The distribution has a *fugacity* parameter which changes the probabilities, you can experiment with this below.

The way the algorithm works is simple. We keep track of weights for each independent set, and for the visualisation below each independent set gets a colour. Usually there are far more independent sets than colours that are easy to distinguish visually, so we reuse colours and that’s why you might see multiple sectors of the same colours used on a vertex. Taking a “step” in the algorithm increases the weights of independent sets proportional to their probability in the hard-core model on the current graph, with the constant of proportionality chosen so that (a) no vertex gets weight more than 1, and (b) so that at least one vertex gets upgraded to weight exactly 1. Then any vertices which get weight 1 are removed from consideration, changing the probabilities in the hard-core model. Eventually every vertex is fully coloured (i.e. given weight 1) and the process stops.

The number in each vertex below is the current weight of colour given to the vertex, and this should increase until it hits 1 and then stops as the algorithm progresses. If we had the luxury of hundreds of visually-distinct colours it would be possible to observe that the same colour never appears on adjacent vertices, but since we have to resuse colours this can happen in the visualisation.

On a vertex-transitive graph such as the Petersen graph, the algorithm must complete in 1 step. This is because the probabilities in the hard-core model are all the same (by vertex transitivity), so if one vertex gets fully coloured, so do all the rest. If it were possible to take $\lambda = \infty$ in the visualisation, then the total colour weight used would be at most $(\omega + \Delta + 1)/2$ by the proof of the fractional version of Reed’s conjecture given in Molloy and Reed’s book. For more details on these parameters and this problem, the book is an excellent resource.

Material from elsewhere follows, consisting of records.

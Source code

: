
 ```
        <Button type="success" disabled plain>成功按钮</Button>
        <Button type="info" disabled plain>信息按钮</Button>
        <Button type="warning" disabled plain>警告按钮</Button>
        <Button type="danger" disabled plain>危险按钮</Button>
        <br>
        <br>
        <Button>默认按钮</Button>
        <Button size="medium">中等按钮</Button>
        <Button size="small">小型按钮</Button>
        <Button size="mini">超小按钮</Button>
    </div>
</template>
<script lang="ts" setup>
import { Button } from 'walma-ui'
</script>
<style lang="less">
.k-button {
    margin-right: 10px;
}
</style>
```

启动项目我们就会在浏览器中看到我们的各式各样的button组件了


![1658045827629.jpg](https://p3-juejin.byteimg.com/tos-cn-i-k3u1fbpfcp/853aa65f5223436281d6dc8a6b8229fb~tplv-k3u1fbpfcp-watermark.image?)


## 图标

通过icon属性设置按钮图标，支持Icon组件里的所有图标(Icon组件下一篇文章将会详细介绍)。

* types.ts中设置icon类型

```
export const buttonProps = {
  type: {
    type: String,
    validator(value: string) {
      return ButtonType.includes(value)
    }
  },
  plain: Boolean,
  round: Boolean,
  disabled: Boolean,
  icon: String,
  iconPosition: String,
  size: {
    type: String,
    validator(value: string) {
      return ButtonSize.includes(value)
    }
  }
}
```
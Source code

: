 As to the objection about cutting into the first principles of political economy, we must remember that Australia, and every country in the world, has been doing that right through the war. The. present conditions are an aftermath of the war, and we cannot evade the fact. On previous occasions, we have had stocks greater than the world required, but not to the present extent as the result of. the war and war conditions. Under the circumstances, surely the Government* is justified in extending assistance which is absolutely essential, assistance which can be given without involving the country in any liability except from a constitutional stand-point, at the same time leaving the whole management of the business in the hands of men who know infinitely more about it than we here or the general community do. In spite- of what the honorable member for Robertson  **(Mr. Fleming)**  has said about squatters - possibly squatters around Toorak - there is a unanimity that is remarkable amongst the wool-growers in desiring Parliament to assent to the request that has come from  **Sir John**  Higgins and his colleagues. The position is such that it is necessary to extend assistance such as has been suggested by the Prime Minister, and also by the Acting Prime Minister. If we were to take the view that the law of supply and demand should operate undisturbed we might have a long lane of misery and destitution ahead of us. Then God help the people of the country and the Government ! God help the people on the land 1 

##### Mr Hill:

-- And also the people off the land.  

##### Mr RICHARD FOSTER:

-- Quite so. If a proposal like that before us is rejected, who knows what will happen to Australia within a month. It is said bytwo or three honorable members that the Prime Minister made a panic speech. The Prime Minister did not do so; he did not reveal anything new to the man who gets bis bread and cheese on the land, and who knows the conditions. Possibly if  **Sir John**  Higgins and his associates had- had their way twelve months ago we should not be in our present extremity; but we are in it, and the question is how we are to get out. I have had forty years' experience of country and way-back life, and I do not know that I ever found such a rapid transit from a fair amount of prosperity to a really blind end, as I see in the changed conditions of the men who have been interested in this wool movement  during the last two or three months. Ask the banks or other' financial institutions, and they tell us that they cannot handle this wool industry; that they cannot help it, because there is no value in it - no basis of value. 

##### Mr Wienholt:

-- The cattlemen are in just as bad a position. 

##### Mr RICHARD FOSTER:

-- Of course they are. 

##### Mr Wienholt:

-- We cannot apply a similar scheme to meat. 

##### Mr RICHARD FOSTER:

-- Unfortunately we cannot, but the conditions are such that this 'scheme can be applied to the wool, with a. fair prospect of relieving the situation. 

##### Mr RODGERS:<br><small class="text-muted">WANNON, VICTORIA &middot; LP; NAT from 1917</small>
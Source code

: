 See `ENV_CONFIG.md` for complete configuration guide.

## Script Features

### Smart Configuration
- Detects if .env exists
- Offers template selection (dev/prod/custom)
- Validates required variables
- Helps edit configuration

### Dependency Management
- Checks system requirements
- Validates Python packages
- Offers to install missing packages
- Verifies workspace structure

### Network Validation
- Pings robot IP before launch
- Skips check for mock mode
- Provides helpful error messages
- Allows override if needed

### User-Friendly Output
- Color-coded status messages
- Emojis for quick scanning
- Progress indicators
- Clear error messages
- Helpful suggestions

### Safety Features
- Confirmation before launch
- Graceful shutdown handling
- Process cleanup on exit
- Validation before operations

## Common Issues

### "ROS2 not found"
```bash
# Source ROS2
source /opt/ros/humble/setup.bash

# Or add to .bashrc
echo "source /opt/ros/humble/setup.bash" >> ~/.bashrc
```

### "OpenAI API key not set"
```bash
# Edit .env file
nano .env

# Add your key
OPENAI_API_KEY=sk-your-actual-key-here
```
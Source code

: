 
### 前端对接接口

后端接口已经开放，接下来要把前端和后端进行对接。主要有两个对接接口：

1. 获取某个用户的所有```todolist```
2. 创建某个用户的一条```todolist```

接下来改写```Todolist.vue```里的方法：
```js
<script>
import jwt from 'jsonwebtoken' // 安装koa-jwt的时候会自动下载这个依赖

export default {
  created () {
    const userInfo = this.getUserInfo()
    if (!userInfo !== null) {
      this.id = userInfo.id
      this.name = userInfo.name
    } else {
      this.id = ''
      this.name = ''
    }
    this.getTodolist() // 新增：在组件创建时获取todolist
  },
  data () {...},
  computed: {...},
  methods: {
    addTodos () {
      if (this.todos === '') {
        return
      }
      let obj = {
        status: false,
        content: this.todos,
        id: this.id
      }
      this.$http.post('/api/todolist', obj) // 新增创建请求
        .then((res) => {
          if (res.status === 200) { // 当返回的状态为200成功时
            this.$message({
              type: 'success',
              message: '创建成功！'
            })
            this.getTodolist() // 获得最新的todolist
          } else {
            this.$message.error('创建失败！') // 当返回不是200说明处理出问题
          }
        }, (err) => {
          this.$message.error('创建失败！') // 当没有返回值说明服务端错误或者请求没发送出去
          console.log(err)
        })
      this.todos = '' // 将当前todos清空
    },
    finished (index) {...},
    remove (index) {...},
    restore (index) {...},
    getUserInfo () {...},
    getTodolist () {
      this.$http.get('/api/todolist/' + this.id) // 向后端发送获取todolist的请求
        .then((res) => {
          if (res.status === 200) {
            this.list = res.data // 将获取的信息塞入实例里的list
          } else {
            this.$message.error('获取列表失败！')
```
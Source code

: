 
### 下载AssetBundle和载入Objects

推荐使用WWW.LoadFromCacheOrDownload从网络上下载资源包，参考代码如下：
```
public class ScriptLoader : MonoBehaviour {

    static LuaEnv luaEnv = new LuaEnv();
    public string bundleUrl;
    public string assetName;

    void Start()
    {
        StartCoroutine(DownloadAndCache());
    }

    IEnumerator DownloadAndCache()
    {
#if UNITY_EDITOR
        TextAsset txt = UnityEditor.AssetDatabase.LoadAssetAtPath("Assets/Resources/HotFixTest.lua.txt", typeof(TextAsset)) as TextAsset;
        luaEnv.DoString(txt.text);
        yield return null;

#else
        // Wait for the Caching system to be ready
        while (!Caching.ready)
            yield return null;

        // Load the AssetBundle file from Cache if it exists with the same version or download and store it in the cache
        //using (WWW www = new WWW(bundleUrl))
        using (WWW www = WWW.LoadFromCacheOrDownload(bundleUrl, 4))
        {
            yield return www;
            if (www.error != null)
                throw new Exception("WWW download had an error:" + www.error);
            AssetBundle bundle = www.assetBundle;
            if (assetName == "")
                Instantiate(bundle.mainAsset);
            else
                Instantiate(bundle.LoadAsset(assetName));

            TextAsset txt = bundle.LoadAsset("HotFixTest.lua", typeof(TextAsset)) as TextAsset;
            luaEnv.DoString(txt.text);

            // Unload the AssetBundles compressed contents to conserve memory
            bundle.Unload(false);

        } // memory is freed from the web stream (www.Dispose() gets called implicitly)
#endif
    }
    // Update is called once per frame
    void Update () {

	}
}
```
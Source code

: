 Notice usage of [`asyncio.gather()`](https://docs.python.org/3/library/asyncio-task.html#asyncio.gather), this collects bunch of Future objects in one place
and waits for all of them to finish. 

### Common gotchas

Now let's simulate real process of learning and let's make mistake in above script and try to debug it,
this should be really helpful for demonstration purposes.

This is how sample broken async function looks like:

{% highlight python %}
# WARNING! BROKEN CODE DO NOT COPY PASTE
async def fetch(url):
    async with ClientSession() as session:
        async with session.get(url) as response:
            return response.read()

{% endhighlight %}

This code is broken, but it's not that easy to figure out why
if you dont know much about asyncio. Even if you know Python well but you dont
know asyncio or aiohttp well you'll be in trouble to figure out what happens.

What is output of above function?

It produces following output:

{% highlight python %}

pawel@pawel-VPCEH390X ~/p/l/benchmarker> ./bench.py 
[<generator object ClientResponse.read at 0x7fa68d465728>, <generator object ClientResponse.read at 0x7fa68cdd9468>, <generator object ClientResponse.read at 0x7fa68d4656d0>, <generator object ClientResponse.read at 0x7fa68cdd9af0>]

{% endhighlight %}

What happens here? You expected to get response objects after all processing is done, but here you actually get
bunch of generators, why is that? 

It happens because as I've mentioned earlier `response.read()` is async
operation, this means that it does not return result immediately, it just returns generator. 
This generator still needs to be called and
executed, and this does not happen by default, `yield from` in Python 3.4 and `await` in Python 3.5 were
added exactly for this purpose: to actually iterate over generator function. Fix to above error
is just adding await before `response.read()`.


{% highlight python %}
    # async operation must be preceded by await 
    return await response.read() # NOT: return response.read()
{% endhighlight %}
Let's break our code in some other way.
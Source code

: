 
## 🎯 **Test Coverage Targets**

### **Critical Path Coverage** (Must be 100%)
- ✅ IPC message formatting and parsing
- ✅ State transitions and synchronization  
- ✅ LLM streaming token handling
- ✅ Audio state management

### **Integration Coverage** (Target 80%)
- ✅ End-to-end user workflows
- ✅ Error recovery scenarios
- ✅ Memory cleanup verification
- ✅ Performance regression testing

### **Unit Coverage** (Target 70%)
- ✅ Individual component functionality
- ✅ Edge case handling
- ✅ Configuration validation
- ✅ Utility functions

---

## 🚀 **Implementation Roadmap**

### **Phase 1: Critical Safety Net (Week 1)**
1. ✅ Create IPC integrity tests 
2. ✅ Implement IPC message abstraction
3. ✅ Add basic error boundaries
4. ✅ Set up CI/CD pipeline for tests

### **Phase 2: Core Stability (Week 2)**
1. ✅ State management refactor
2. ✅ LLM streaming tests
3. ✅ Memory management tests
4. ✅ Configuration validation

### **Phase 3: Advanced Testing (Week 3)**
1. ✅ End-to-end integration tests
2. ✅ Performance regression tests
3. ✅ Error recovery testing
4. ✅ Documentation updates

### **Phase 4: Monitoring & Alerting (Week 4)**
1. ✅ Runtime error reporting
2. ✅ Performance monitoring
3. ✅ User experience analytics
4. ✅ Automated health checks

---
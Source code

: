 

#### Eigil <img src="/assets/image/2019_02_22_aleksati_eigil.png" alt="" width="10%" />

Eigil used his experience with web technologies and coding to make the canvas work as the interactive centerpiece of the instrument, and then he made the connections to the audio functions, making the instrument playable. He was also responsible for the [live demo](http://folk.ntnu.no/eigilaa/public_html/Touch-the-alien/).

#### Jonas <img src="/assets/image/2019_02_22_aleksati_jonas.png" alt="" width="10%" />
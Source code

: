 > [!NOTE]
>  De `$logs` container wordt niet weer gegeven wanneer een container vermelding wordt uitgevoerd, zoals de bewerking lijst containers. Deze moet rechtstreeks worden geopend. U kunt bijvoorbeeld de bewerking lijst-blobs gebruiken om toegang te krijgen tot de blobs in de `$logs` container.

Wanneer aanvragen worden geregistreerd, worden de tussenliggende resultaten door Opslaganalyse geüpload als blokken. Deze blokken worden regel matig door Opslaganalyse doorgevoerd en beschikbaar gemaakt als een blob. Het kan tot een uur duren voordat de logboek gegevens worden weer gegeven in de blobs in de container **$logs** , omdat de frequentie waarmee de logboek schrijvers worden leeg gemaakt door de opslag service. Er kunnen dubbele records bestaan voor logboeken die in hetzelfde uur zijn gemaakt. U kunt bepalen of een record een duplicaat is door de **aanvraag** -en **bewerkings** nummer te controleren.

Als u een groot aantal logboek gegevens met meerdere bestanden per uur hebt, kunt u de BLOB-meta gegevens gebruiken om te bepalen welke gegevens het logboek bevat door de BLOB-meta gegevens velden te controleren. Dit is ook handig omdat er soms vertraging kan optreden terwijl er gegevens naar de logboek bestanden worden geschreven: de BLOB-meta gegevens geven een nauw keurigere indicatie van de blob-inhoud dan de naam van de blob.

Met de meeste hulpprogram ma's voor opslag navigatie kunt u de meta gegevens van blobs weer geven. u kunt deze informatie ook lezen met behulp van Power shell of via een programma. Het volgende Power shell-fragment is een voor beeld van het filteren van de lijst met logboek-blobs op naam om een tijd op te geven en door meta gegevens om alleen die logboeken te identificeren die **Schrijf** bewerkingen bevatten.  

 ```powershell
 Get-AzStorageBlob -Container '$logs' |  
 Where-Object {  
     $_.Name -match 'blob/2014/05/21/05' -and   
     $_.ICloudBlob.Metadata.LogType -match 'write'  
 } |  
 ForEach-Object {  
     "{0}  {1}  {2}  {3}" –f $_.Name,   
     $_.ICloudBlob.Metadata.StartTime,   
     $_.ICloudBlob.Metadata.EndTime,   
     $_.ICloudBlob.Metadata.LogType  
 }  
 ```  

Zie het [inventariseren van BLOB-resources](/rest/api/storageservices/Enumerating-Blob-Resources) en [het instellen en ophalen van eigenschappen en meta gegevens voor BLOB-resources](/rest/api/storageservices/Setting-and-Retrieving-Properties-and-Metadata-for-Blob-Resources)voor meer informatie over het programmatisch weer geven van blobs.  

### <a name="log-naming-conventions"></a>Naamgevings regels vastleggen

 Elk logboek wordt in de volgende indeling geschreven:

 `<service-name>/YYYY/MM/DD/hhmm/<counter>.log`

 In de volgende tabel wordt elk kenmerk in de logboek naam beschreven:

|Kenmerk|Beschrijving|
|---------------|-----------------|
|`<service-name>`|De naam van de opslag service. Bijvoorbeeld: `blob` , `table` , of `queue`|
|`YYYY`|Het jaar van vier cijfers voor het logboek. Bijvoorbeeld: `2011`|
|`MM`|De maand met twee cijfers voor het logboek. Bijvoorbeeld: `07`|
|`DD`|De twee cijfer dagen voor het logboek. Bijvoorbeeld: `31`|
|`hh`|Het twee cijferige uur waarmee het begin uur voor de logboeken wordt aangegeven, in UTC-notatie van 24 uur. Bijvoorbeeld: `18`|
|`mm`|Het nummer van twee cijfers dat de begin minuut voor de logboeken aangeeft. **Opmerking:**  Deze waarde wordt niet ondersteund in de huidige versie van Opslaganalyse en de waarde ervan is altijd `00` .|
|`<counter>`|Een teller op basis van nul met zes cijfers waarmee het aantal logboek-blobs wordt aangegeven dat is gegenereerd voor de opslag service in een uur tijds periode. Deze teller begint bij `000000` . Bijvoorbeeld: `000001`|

There is no randomness in the algorithm, so the output is always the same for the same input $G$. Curiously, despite the facts that fractional colourings are “weaker” objects than list colourings and the list-colouring algorithm implemented here relies on the same *local occupancy* as this fractional algorithm, this algorithm is not as efficient as the list-colouring one.
It is usually the case that the number of independent sets in $G$ is exponential in the number of vertices of $G$, and so there are an exponential number of weight parameters to keep track of and update throughout the algorithm. Clearly this cannot be done in polynomial time!